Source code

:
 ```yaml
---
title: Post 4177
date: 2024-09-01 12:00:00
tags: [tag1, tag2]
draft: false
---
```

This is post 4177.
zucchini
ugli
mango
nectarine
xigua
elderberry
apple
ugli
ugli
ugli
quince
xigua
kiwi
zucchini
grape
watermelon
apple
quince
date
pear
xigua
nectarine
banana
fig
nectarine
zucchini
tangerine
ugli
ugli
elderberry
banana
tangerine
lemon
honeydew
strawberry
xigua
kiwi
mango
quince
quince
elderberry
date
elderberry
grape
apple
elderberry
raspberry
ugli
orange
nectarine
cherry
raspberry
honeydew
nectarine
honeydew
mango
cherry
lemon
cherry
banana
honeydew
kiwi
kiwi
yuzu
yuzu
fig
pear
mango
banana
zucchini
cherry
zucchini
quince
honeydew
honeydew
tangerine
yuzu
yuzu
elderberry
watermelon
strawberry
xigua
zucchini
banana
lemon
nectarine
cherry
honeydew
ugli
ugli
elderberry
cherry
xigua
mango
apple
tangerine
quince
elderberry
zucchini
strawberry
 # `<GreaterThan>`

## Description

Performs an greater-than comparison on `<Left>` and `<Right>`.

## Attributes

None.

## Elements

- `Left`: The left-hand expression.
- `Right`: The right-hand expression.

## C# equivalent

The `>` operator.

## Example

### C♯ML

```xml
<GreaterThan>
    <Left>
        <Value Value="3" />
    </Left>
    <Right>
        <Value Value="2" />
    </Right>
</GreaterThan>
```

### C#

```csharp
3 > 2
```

What you have to do
Starting with the first line above and ending with the line that holds "## Elements", restate each line word for word and add nothing else.

Reply to the exercise
Source code

:
 ```yaml
---
title: Post 4177
date: 2024-09-01 12:00:00
tags: [tag1, tag2]
draft: false
---
```

This is post 4177.
zucchini
ugli
mango
nectarine
xigua
elderberry
apple
ugli
ugli
ugli
quince
xigua
kiwi
zucchini
grape
watermelon
apple
quince
date
pear
xigua
nectarine
banana
fig
nectarine
zucchini
tangerine
ugli
ugli
elderberry
banana
tangerine
lemon
honeydew
strawberry
xigua
kiwi
mango
quince
quince
elderberry
date
elderberry
grape
apple
elderberry
raspberry
ugli
orange
nectarine
cherry
raspberry
honeydew
nectarine
honeydew
mango
cherry
lemon
cherry
banana
honeydew
kiwi
kiwi
yuzu
yuzu
fig
pear
mango
banana
zucchini
cherry
zucchini
quince
honeydew
honeydew
tangerine
yuzu
yuzu
elderberry
watermelon
strawberry
xigua
zucchini
banana
lemon
nectarine
cherry
honeydew
ugli
ugli
elderberry
cherry
xigua
mango
apple
tangerine
quince
elderberry
zucchini
strawberry
 # `<GreaterThan>`

## Description

Performs an greater-than comparison on `<Left>` and `<Right>`.

## Attributes

None.

## Elements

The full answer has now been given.